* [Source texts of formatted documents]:
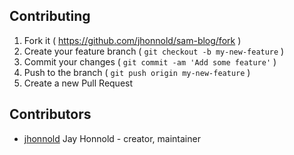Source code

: ## Contributing

1. Fork it ( https://github.com/jhonnold/sam-blog/fork )
2. Create your feature branch ( `git checkout -b my-new-feature` )
3. Commit your changes ( `git commit -am 'Add some feature'` )
4. Push to the branch ( `git push origin my-new-feature` )
5. Create a new Pull Request

## Contributors

- [jhonnold](https://github.com/jhonnold) Jay Honnold - creator, maintainer
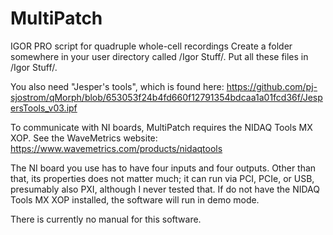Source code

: # MultiPatch
IGOR PRO script for quadruple whole-cell recordings
Create a folder somewhere in your user directory called /Igor Stuff/.
Put all these files in /Igor Stuff/.

You also need "Jesper's tools", which is found here:
https://github.com/pj-sjostrom/qMorph/blob/653053f24b4fd660f12791354bdcaa1a01fcd36f/JespersTools_v03.ipf

To communicate with NI boards, MultiPatch requires the NIDAQ Tools MX XOP. See the WaveMetrics website:
https://www.wavemetrics.com/products/nidaqtools

The NI board you use has to have four inputs and four outputs. Other than that, its properties does not matter much; it can run via PCI, PCIe, or USB, presumably also PXI, although I never tested that.
If do not have the NIDAQ Tools MX XOP installed, the software will run in demo mode.

There is currently no manual for this software.
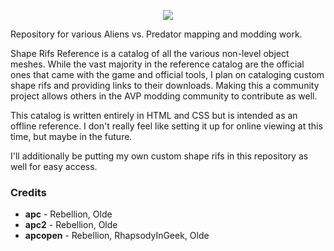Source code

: 
<p align=center><img src="https://github.com/user-attachments/assets/6d16a09e-faf4-4de7-aaaa-0caafe406716"></p>

Repository for various Aliens vs. Predator mapping and modding work.

Shape Rifs Reference is a catalog of all the various non-level object meshes. While the vast majority in the reference catalog are the official ones that came with the game and official tools, I plan on cataloging custom shape rifs and providing links to their downloads. Making this a community project allows others in the AVP modding community to contribute as well.

This catalog is written entirely in HTML and CSS but is intended as an offline reference. I don't really feel like setting it up for online viewing at this time, but maybe in the future.

I'll additionally be putting my own custom shape rifs in this repository as well for easy access.

### Credits
- **apc** - Rebellion, Olde
- **apc2** - Rebellion, Olde
- **apcopen** - Rebellion, RhapsodyInGeek, Olde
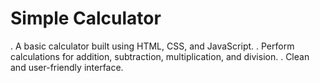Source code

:# Simple Calculator
. A basic calculator built using HTML, CSS, and JavaScript.
. Perform calculations for addition, subtraction, multiplication, and division.
. Clean and user-friendly interface.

* [WHAT IS NEEDED]: The response should consist of the lines above from the first through the one containing "If do not have", transcribed exactly, with every picture left out.

* [RESULT]:
Source code

: ## Contributing

1. Fork it ( https://github.com/jhonnold/sam-blog/fork )
2. Create your feature branch ( `git checkout -b my-new-feature` )
3. Commit your changes ( `git commit -am 'Add some feature'` )
4. Push to the branch ( `git push origin my-new-feature` )
5. Create a new Pull Request

## Contributors

- [jhonnold](https://github.com/jhonnold) Jay Honnold - creator, maintainer
Source code

: # MultiPatch
IGOR PRO script for quadruple whole-cell recordings
Create a folder somewhere in your user directory called /Igor Stuff/.
Put all these files in /Igor Stuff/.

You also need "Jesper's tools", which is found here:
https://github.com/pj-sjostrom/qMorph/blob/653053f24b4fd660f12791354bdcaa1a01fcd36f/JespersTools_v03.ipf

To communicate with NI boards, MultiPatch requires the NIDAQ Tools MX XOP. See the WaveMetrics website:
https://www.wavemetrics.com/products/nidaqtools

The NI board you use has to have four inputs and four outputs. Other than that, its properties does not matter much; it can run via PCI, PCIe, or USB, presumably also PXI, although I never tested that.
If do not have the NIDAQ Tools MX XOP installed, the software will run in demo mode.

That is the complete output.